O’Rourke: “And you’re emphatic that if RTÉ had been prepared to include the following, which you quote in your, or which you reproduced in your article in Village magazine this month. There would have been no more about it. “We accept that it is an important part of democratic debate that people must be able to hold dissenting views on controversial issues, without characterisations of malice, hatred or bad faith”.”

Waters: “Absolutely right. I mean, it’s vitally important that it be seen that I’d intervene, my job was to intervene in public debate and have controversial views and have robust views and if you can be portrayed and presented as being motivated by malice or hatred in what you say, then you’re entirely disabled as a commentator. And, so for that reason, it’s vitally important that I preserve my, the sense that I have, that I actually contribute intellectually debates, on the basis of my understanding of the issues, not because I hate particular individuals or because I hate any particular kind of individual, that’s indispensable to my role as a public commentator.”

O’Rourke: “But, at the same time though, as I said earlier in the introduction, a torrent of criticism, of RTÉ in the first instance, for caving in to what was seen as pressure from yourself, and the Iona Institute and others, and not standing up for robust debate.”

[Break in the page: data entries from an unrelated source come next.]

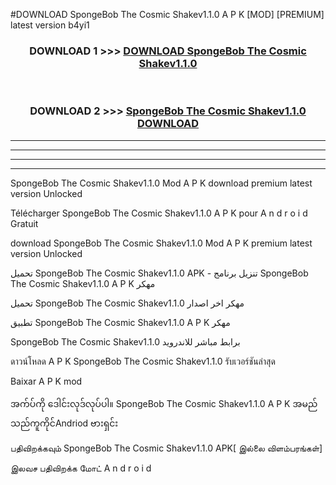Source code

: #DOWNLOAD SpongeBob  The Cosmic Shakev1.1.0 A P K [MOD] [PREMIUM] latest version b4yi1



<div align="center">

<h3>DOWNLOAD 1 >>> <a href="https://teeasianyam.web.app?sq=SpongeBob  The Cosmic Shakev1.1.0">DOWNLOAD SpongeBob  The Cosmic Shakev1.1.0 </a></h3><br>

<h3>DOWNLOAD 2 >>> <a href="https://teeasianyam.web.app?sq=SpongeBob  The Cosmic Shakev1.1.0 ">SpongeBob  The Cosmic Shakev1.1.0  DOWNLOAD </a></h3>

</div>


----------------------------------------------------------

----------------------------------------------------------

----------------------------------------------------------

----------------------------------------------------------


SpongeBob  The Cosmic Shakev1.1.0  Mod A P K download premium latest version Unlocked

Télécharger SpongeBob  The Cosmic Shakev1.1.0  A P K pour A n d r o i d Gratuit

download SpongeBob  The Cosmic Shakev1.1.0  Mod A P K premium latest version Unlocked

تحميل SpongeBob  The Cosmic Shakev1.1.0  APK - تنزيل برنامج SpongeBob  The Cosmic Shakev1.1.0  A P K مهكر

تحميل SpongeBob  The Cosmic Shakev1.1.0  مهكر اخر اصدار

تطبيق SpongeBob  The Cosmic Shakev1.1.0  A P K مهكر

SpongeBob  The Cosmic Shakev1.1.0  برابط مباشر للاندرويد

ดาวน์โหลด A P K SpongeBob  The Cosmic Shakev1.1.0  รับเวอร์ชันล่าสุด

Baixar A P K mod

အက်ပ်ကို ဒေါင်းလုဒ်လုပ်ပါ။ SpongeBob  The Cosmic Shakev1.1.0  A P K အမည်သည်ကူကိုင်Andriod ဗားရှင်း

பதிவிறக்கவும் SpongeBob  The Cosmic Shakev1.1.0  APK[ இல்லை விளம்பரங்கள்] 
 
இலவச பதிவிறக்க மோட் A n d r o i d



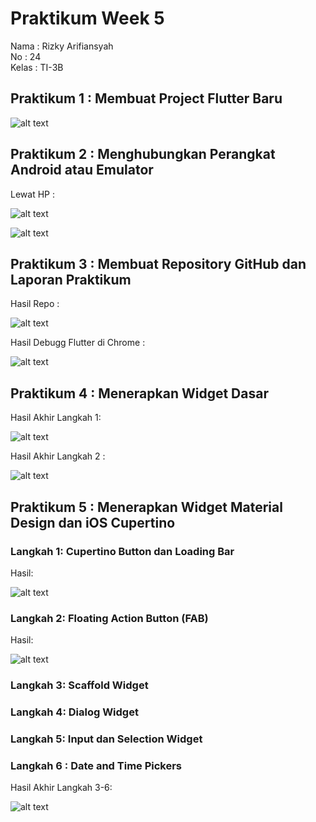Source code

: # Praktikum Week 5

Nama : Rizky Arifiansyah<br>
No : 24<br>
Kelas : TI-3B

## Praktikum 1 : Membuat Project Flutter Baru

![alt text](image/image.png)

## Praktikum 2 : Menghubungkan Perangkat Android atau Emulator

Lewat HP :

![alt text](image-4.png)

![alt text](image/hp.jpg)

## Praktikum 3 : Membuat Repository GitHub dan Laporan Praktikum

Hasil Repo :

![alt text](image/image-1.png)

Hasil Debugg Flutter di Chrome :

![alt text](image/image2.png)

## Praktikum 4 : Menerapkan Widget Dasar

Hasil Akhir Langkah 1:

![alt text](image/image3.png)

Hasil Akhir Langkah 2 :

![alt text](image4.png)

## Praktikum 5 : Menerapkan Widget Material Design dan iOS Cupertino

### Langkah 1: Cupertino Button dan Loading Bar

Hasil:

![alt text](image.png)

### Langkah 2: Floating Action Button (FAB)

Hasil:

![alt text](image-1.png)

### Langkah 3: Scaffold Widget

### Langkah 4: Dialog Widget

### Langkah 5: Input dan Selection Widget

### Langkah 6 : Date and Time Pickers

Hasil Akhir Langkah 3-6:

![alt text](image-3.png)
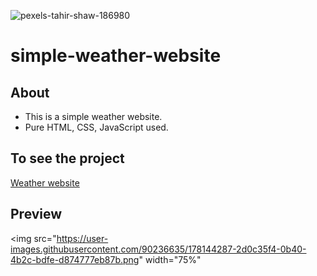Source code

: ![pexels-tahir-shaw-186980](https://github.com/Harshit123gupta/Weather/assets/160573830/b727cb2b-18da-41a4-893c-e438927460c3)

# simple-weather-website

## About
 - This is a simple weather website.
 -  Pure HTML, CSS, JavaScript used.
 
 ## To see the project
[Weather website](https://simple-weather-website.netlify.app/)

## Preview

<img src="https://user-images.githubusercontent.com/90236635/178144287-2d0c35f4-0b40-4b2c-bdfe-d874777eb87b.png" width="75%"
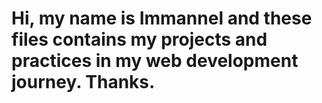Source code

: # Hi, my name is Immannel and these files contains my projects and practices in my web development journey. Thanks.
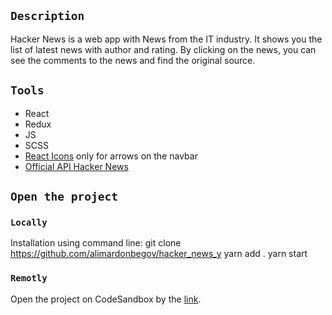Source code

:## `Description`
Hacker News is a web app with News from the IT industry.
It shows you the list of latest news with author and rating. 
By clicking on the news, you can see the comments to the news and find the original source. 

## `Tools`
- React
- Redux
- JS
- SCSS
- [React Icons](https://react-icons.github.io/react-icons/) only for arrows on the navbar
- [Official API Hacker News](https://github.com/HackerNews/API)


## `Open the project`
### `Locally`
Installation using command line:
git clone https://github.com/alimardonbegov/hacker_news_y
yarn add .
yarn start

### `Remotly`
Open the project on CodeSandbox by the [link](https://93rtqd-3000.preview.csb.app/).
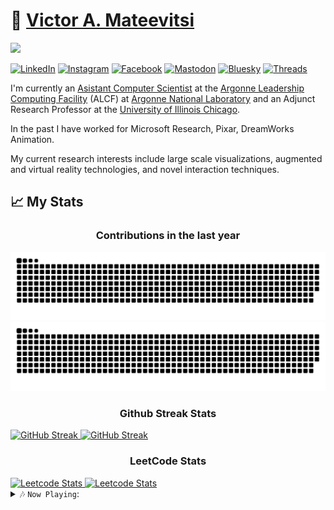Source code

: # 🏡 [Victor A. Mateevitsi](https://vmateevitsi.com)

![](https://komarev.com/ghpvc/?username=mvictoras&color=blue)

<a href="https://www.linkedin.com/in/mvictoras/" target="_blank"><img src="https://img.shields.io/badge/LinkedIn-%230077B5.svg?&style=flat-square&logo=linkedin&logoColor=white" alt="LinkedIn"></a>
<a href="https://www.instagram.com/mvictoras/" target="_blank"><img src="https://img.shields.io/badge/Instagram-%23E4405F.svg?&style=flat-square&logo=instagram&logoColor=white" alt="Instagram"></a>
<a href="https://www.facebook.com/vmateevitsi" target="_blank"><img src="https://img.shields.io/badge/Facebook-%231877F2.svg?&style=flat-square&logo=facebook&logoColor=white" alt="Facebook"></a>
<a href="https://hci.social/@mvictoras" target="_blank"><img src="https://img.shields.io/badge/Mastodon-%232B90D9.svg?&style=flat-square&logo=mastodon&logoColor=white" alt="Mastodon"></a>
<a href="https://bsky.app/profile/vmateevitsi.com" target="_blank"><img src="https://img.shields.io/badge/Bluesky-%231185FE.svg?&style=flat-square&logo=bluesky&logoColor=white" alt="Bluesky"></a>
<a href="https://www.threads.net/@mvictoras" target="_blank"><img src="https://img.shields.io/badge/Threads-%23000000.svg?&style=flat-square&logo=threads&logoColor=white" alt="Threads"></a>


I'm currently an [Asistant Computer Scientist](https://www.alcf.anl.gov/about/people/victor-mateevitsi) at the [Argonne Leadership Computing Facility](https://alcf.anl.gov) (ALCF) at [Argonne National Laboratory](https://www.anl.gov) and an Adjunct Research Professor at the [University of Illinois Chicago](https://www.uic.edu).

In the past I have worked for Microsoft Research, Pixar, DreamWorks Animation.

My current research interests include large scale visualizations, augmented and virtual reality technologies, and novel interaction techniques.

## 📈 My Stats

<!-- Contribution Heatmap with Snake Animation -->
<p align="center">
  <h3 align="center">Contributions in the last year</h3>
</p>
<img src="https://github.com/mvictoras/mvictoras/blob/output/ocean.svg?color_snake=#15F8EB&color_dots=#bfd6f6,#8dbdff,#64a1f4,#4b91f1,#3c7dd9#gh-dark-mode-only" alt="Snake animation">
<img src="https://github.com/mvictoras/mvictoras/blob/output/github-snake.svg?color_snake=#00FC58#gh-light-mode-only" alt="Snake animation">

<!-- Github Streak Stats -->
<p align="center">
  <h3 align="center">Github Streak Stats</h3>
</p>
<a href="#gh-dark-mode-only">
    <img src="https://github-readme-streak-stats.herokuapp.com?user=mvictoras&border_radius=20&theme=tokyonight#gh-dark-mode-only" alt="GitHub Streak">
</a>
<a href="#gh-light-mode-only">
    <img src="https://github-readme-streak-stats.herokuapp.com?user=mvictoras&border_radius=20&theme=default#gh-light-mode-only" alt="GitHub Streak">
</a>
<!-- LeetCode Stats -->
<p align="center">
  <h3 align="center">LeetCode Stats</h3>
</p>
<a href="https://leetcode.com/mvictoras#gh-dark-mode-only">
    <img src="https://leetcard.jacoblin.cool/mvictoras?border=1&radius=20&theme=unicorn#gh-dark-mode-only" alt="Leetcode Stats">
</a>
<a href="https://leetcode.com/mvictoras#gh-light-mode-only">
    <img src="https://leetcard.jacoblin.cool/mvictoras?border=1&radius=20&theme=light#gh-light-mode-only" alt="Leetcode Stats">
</a>

<details closed><summary>🎶 <code>Now Playing</code>:</summary>
    <a href="https://www.last.fm/user/mvictoras"><img src="https://lastfm-recently-played.vercel.app/api?user=mvictoras"></a>
</details>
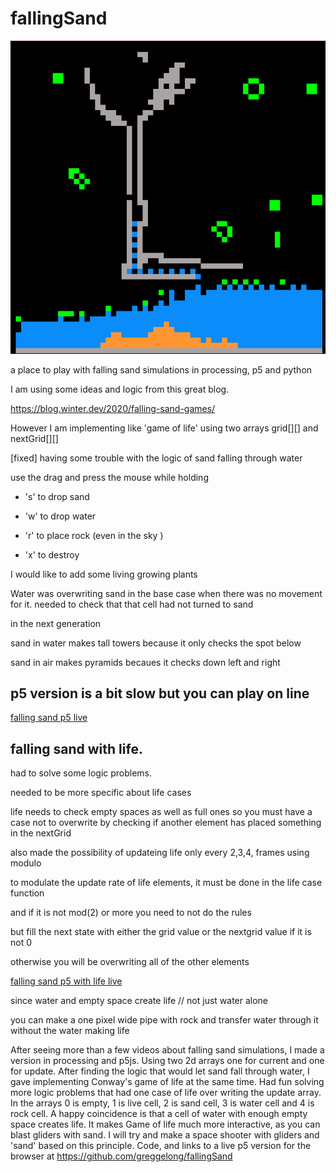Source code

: # fallingSand

![waterPipe.png](waterPipe.png)

a place to play with falling sand simulations in processing, p5 and python

I am using some ideas and logic from this great blog.

 https://blog.winter.dev/2020/falling-sand-games/
 
However I am implementing like 'game of life'  using two arrays grid[][] and nextGrid[][]

[fixed] having some trouble with the logic of sand falling through water 

use the drag and press the mouse while holding 

- 's' to drop sand

- 'w' to drop water

- 'r' to place rock (even in the sky )

- 'x' to destroy


I would like to add some living growing plants


Water was overwriting sand in the base case when there was no movement for it. needed to check that that cell had not turned to sand 

in the next generation

sand in water makes tall towers because it only checks the spot below

sand in air makes pyramids becaues it checks down left and right


## p5 version is a bit slow but you can play on line

[falling sand p5 live](https://greggelong.github.io/fallingSand/fallingSandP5)


## falling sand with life.  

had to solve some logic problems.  

needed to be more specific about life cases

life needs to check empty spaces as well as full ones so you must have a case not to overwrite by checking if another element has placed something in the nextGrid

also made the possibility of updateing life only every 2,3,4, frames using modulo


to modulate the update rate of life elements, it must be done in the life case function


and if it is not mod(2) or more you need to not do the rules


but fill the next state with either the grid value or the nextgrid value if it is not 0


otherwise you will be overwriting all of the other elements


[falling sand p5 with life live](https://greggelong.github.io/fallingSand/fallingSandP5Life)



since water and empty space create life // not just water alone

you can make a one pixel wide pipe with rock and transfer water through it without the water making life

After seeing more than a few videos about falling sand simulations, I made a version in processing and p5js. Using two 2d arrays one for current and one for update.  After finding the logic that would let sand fall through water, I gave implementing Conway's game of life at the same time.  Had fun solving more logic problems that had one case of life over writing the update array.  In the arrays 0 is empty, 1 is live cell, 2 is sand cell, 3 is water cell and 4 is rock cell.  A happy coincidence is that a cell of water with enough empty space creates life.  It makes Game of life much more interactive, as you can blast gliders with sand. I will try and make a space shooter with gliders and 'sand' based on this principle.  Code, and links to a live p5 version for the browser at https://github.com/greggelong/fallingSand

Waters: “Well you see I think, this word debates keeps coming up. But there’s no right to defame as part of debate. I’ve been writing columns for the Irish Times for 24 years. If I defame somebody I’ll be sued. And if we lose a case, I’ll probably have got fired. But there’s no right, there’s no free speech right to defame someone, just steal somebody’s reputation because how can you answer this kind of charge?”

O’Rourke: “Well, right of reply the following week, you were offered that…”

Waters: “A right of reply can work, if there’s an allegation put forward of a factual nature which you can respond to ad seriatum. This was not that kind of allegation, it was simply part of a smear. It wasn’t, and interestingly it wasn’t the first time it happened. This arose a couple of years ago during the Presidential election campaign when, if you recall Seán, there was a controversy about [Senator and former Presidential candidate] David Norris and an interview he had given to Magill magazine. At the time, which, back in 2002, when I was the consultant editor, and I became embroiled in that, defending Helen Lucy Burke’s position because she was attacked that time. And I was called a homophobe on a programme on TV3. Now I raised this issue with the programme in question, I asked for an apology and the apology was given immediately, so there was no money changed hands, there was no question of money. I didn’t even ask for my lawyers fees. So the same could have happened this time if RTÉ had acted with alacrity and with a degree of gravity with regard to what had actually happened.”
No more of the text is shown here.